=== Data supplied ===
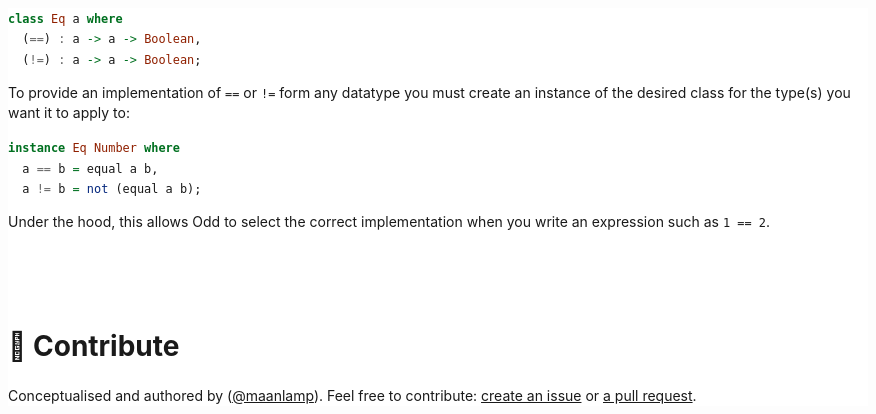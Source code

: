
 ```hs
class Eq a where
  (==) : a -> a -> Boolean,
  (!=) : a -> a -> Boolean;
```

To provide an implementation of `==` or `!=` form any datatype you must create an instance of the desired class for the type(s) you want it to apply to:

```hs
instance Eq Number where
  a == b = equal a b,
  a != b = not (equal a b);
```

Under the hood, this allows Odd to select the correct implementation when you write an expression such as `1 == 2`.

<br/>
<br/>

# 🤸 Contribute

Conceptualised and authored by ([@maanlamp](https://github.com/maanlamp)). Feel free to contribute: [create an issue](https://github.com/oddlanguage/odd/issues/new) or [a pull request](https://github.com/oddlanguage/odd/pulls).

* * *

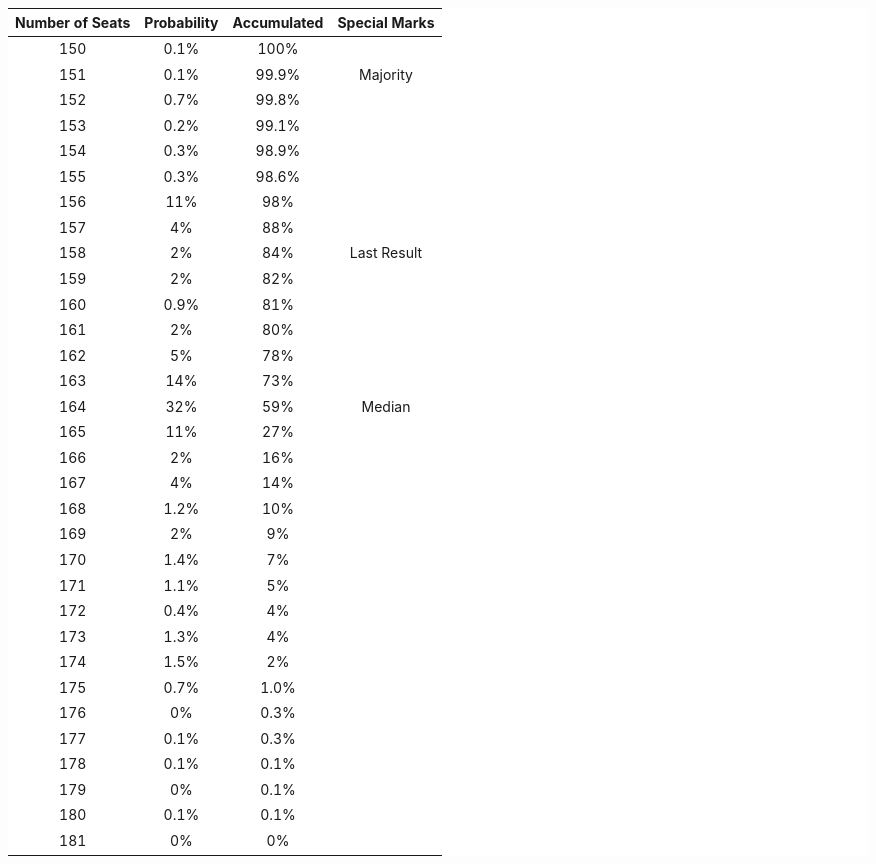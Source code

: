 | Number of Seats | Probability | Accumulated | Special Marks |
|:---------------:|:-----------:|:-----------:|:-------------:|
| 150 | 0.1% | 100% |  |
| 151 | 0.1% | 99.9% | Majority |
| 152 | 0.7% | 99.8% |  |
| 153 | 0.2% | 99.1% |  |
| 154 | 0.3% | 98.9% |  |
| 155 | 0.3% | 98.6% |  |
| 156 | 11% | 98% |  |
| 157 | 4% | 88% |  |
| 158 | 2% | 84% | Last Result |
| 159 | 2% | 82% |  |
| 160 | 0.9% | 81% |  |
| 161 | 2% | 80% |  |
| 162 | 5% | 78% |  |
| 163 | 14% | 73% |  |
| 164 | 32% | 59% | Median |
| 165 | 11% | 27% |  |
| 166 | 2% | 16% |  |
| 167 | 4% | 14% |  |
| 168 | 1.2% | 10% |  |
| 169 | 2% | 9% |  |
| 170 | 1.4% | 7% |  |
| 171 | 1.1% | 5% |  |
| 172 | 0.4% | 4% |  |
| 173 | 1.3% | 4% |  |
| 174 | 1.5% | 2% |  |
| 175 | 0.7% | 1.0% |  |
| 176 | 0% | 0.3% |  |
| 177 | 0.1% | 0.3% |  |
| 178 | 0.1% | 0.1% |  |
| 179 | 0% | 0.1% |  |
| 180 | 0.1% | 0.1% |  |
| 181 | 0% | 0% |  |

=== Task brief ===
Scan the entries for lines holding the string "create", then copy every one of them.

=== Output of the exercise ===
To provide an implementation of `==` or `!=` form any datatype you must create an instance of the desired class for the type(s) you want it to apply to:
Conceptualised and authored by ([@maanlamp](https://github.com/maanlamp)). Feel free to contribute: [create an issue](https://github.com/oddlanguage/odd/issues/new) or [a pull request](https://github.com/oddlanguage/odd/pulls).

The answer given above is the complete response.